Kirkstone Pass

Kirkstone Pass – A592

: Ambleside

Kirkstone Pass, with an altitude of 1,489 feet, is the Lake District’s highest pass that is open to motor traffic. It connects Ambleside in the Rothay Valley to Patterdale in the Ullswater valley – the A592 road. There is another route from Troutbeck, which joins the Ambleside road at the Kirkstone Pass Inn.

image of the road known as 'The Struggle' which leads to the Kirkstone Pass
Kirkstone Pass. The Struggle, leaving Ambleside. Photo by Mathew Emmott

In places, the gradient is 1 in 4. Brothers Water provides a picturesque view on the descent to Patterdale.

Kirkstone Pass road closures 2023 and 2024

2023: The Kirkstone Pass will be closed completely from 2nd October 2023 for 3 weeks. It is expected to reopen before the school half term holidays at the end of October.

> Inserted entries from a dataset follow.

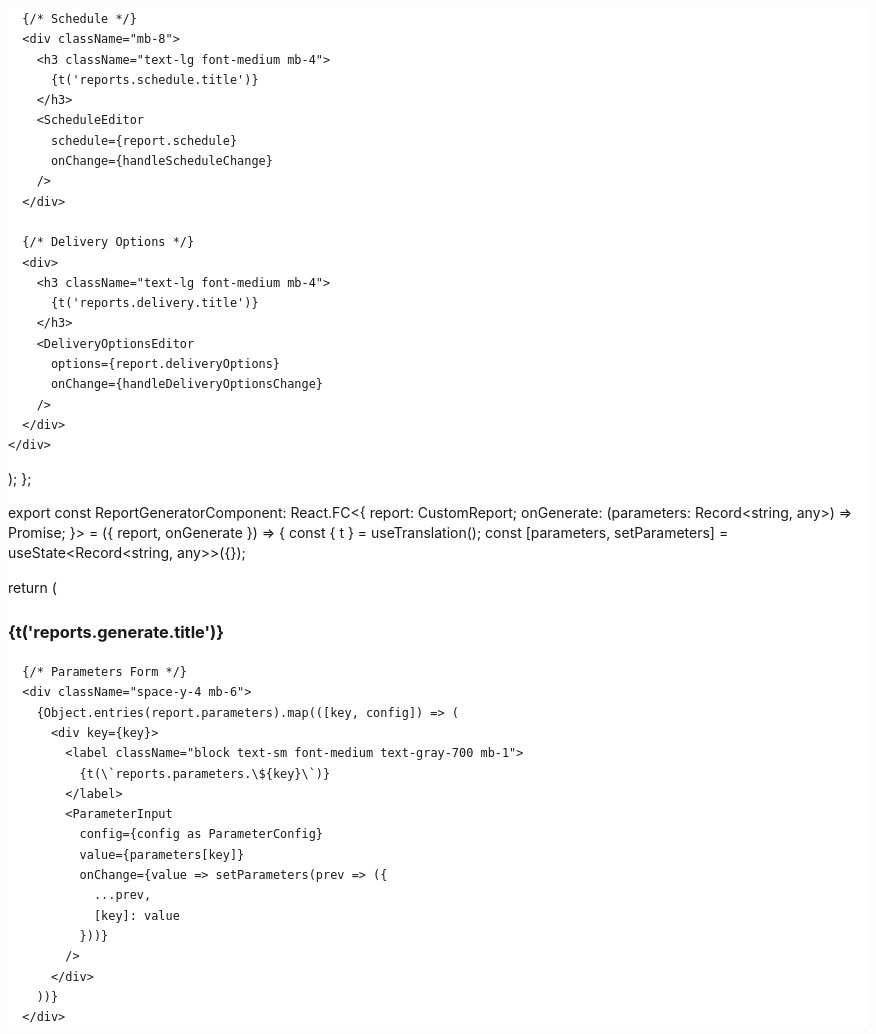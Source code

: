       {/* Schedule */}
      <div className="mb-8">
        <h3 className="text-lg font-medium mb-4">
          {t('reports.schedule.title')}
        </h3>
        <ScheduleEditor
          schedule={report.schedule}
          onChange={handleScheduleChange}
        />
      </div>
      
      {/* Delivery Options */}
      <div>
        <h3 className="text-lg font-medium mb-4">
          {t('reports.delivery.title')}
        </h3>
        <DeliveryOptionsEditor
          options={report.deliveryOptions}
          onChange={handleDeliveryOptionsChange}
        />
      </div>
    </div>
  );
};

export const ReportGeneratorComponent: React.FC<{
  report: CustomReport;
  onGenerate: (parameters: Record<string, any>) => Promise<void>;
}> = ({ report, onGenerate }) => {
  const { t } = useTranslation();
  const [parameters, setParameters] = useState<Record<string, any>>({});
  
  return (
    <div className="bg-white rounded-lg shadow p-6">
      <h3 className="text-lg font-medium mb-4">
        {t('reports.generate.title')}
      </h3>
      
      {/* Parameters Form */}
      <div className="space-y-4 mb-6">
        {Object.entries(report.parameters).map(([key, config]) => (
          <div key={key}>
            <label className="block text-sm font-medium text-gray-700 mb-1">
              {t(\`reports.parameters.\${key}\`)}
            </label>
            <ParameterInput
              config={config as ParameterConfig}
              value={parameters[key]}
              onChange={value => setParameters(prev => ({
                ...prev,
                [key]: value
              }))}
            />
          </div>
        ))}
      </div>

Further overnight closures are scheduled from 9pm until 7am from Monday, October 30 until Friday, November 17 2023 and from December 6 until December 20 2023. and from January 3 until January 19 2024.

A further full road closure is expected for four weeks from March 1st 2024.

The Kirkstone Pass Inn stands close to the summit of the pass. Formerly an important coaching inn, it now caters primarily for tourists. It is the third highest public house in England.

image of an aerial view of the Kirkstone Quarry and the road known as The Struggle
Kirkstone Pass and quarry. The struggle, from Ambleside, bottom right, and
the road from Troutbeck centre right, meeting at the Kirkstone Pass Inn.
Photo by Simon Ledingham.

Kirkstone Quarry

Near the top of the pass is Kirkstone Quarry (below), where rock extraction and architectural stone production took place over 500m above sea level. Further production facilities for bespoke items such as work surfaces, head office and trade showroom were located at Skelwith Bridge near Ambleside.

The main materials mined were green and blue-black slate. The former, a unique composition of volcanic material layered down some 450 million years ago, is found only in relatively small deposits within the Lake District. Intense compression led to metamorphosis into a dense and highly durable rock with great lateral strength. The latter took on a much more common geological formation, being an accumulation of dense and deeply compressed sedimentary material formed some years after the volcanic period, deep in the rifts of the earth’s surface.

image of an aerial view of the Kirkstone Quarry
Kirkstone Quarry. Photo by Simon Ledingham.

In 2012 Kirkstone Quarry went into administration with the loss of 39 highly skilled and, locally, much prized jobs. In recent years such local quarries have faced intense competition from cheap imported stone from India, South America and China. Today Honister Slate Mine on Honister Pass, Borrowdale, is also fighting for survival with the aid of their tourism business, including plans for a large zip wire. Their future and that of some of the last mining in the Lake District is now threatened by Lake District National Park planners’ and the ever vocal ‘Friends of the Lake District’s objections.